Szondi Test: Reveal the most intimate of your personality

One of the most curious projective tests in the history of psychology is undoubtedly Szondi’s test. Also known as the “analysis of human destiny”, it was created in 1935 to obtain information about people’s personality and deeper instincts.

Its technique is very simple: the patient must choose a face according to the questions that are asked.

  • First of all.
  • It is worth mentioning once again that this test currently has no scientific validity.
  • Is based on non-target genetic predeterminism.
  • But continues to be applied in certain contexts.

Some prison professionals or psychiatric facilities find it useful, as long as it is complemented by other more standardized diagnostic tests.

The basis of this tool is the idea that many of the choices we make are linked to certain repressed processes, with dimensions that we choose to hide in childhood. Knowing this, we can already imagine that this test is based on Sigmund Freud’s theory of instincts.

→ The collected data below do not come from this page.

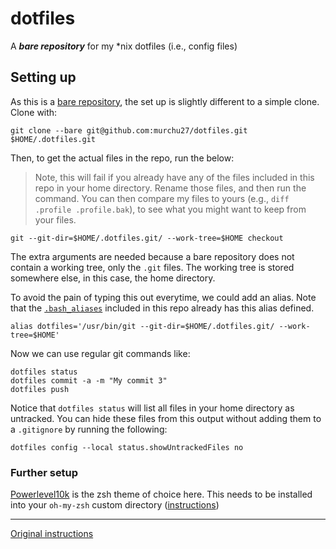 # dotfiles
A ***bare repository*** for my *nix dotfiles (i.e., config files)

## Setting up
As this is a [bare repository][1], the set up is slightly different to a simple clone. Clone with:

    git clone --bare git@github.com:murchu27/dotfiles.git $HOME/.dotfiles.git

Then, to get the actual files in the repo, run the below:

> Note, this will fail if you already have any of the files included in this repo in your home directory.
> Rename those files, and then run the command.
> You can then compare my files to yours (e.g., `diff .profile .profile.bak`), to see what you might want to keep from your files.

    git --git-dir=$HOME/.dotfiles.git/ --work-tree=$HOME checkout

The extra arguments are needed because a bare repository does not contain a working tree, only the `.git` files.
The working tree is stored somewhere else, in this case, the home directory.

To avoid the pain of typing this out everytime, we could add an alias. Note that the [`.bash_aliases`][2] included in this repo already has this alias defined.

    alias dotfiles='/usr/bin/git --git-dir=$HOME/.dotfiles.git/ --work-tree=$HOME'
    
Now we can use regular git commands like:

    dotfiles status
    dotfiles commit -a -m "My commit 3"
    dotfiles push

Notice that `dotfiles status` will list all files in your home directory as untracked. You can hide these files from this output without adding them to a `.gitignore` by running the following:

    dotfiles config --local status.showUntrackedFiles no

### Further setup

[Powerlevel10k][3] is the zsh theme of choice here. This needs to be installed into your `oh-my-zsh` custom directory ([instructions][4])

---

[Original instructions][5]

[1]: https://www.geeksforgeeks.org/bare-repositories-in-git/
[2]: ../.bash_aliases#L14
[3]: https://github.com/romkatv/powerlevel10k
[4]: https://github.com/romkatv/powerlevel10k/blob/master/README.md#oh-my-zsh
[5]: https://antelo.medium.com/how-to-manage-your-dotfiles-with-git-f7aeed8adf8b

Leopold Szondi, the creator, was a renowned Hungarian psychoanalyst, as well as a psychopathologist and professor of psychology, who for almost ten years was up to Freud and Carl Jung himself.

All his work was severely interrupted during World War II, when he and his family were taken by the Nazis to a concentration camp. Fortunately, American intellectuals discovered their fate and decided to pay the Germans for their release.

However, after this experience, Szondi was unable to resume his work in the same way, and his goal of becoming a great representative in the field of psychodynamic theories lost strength.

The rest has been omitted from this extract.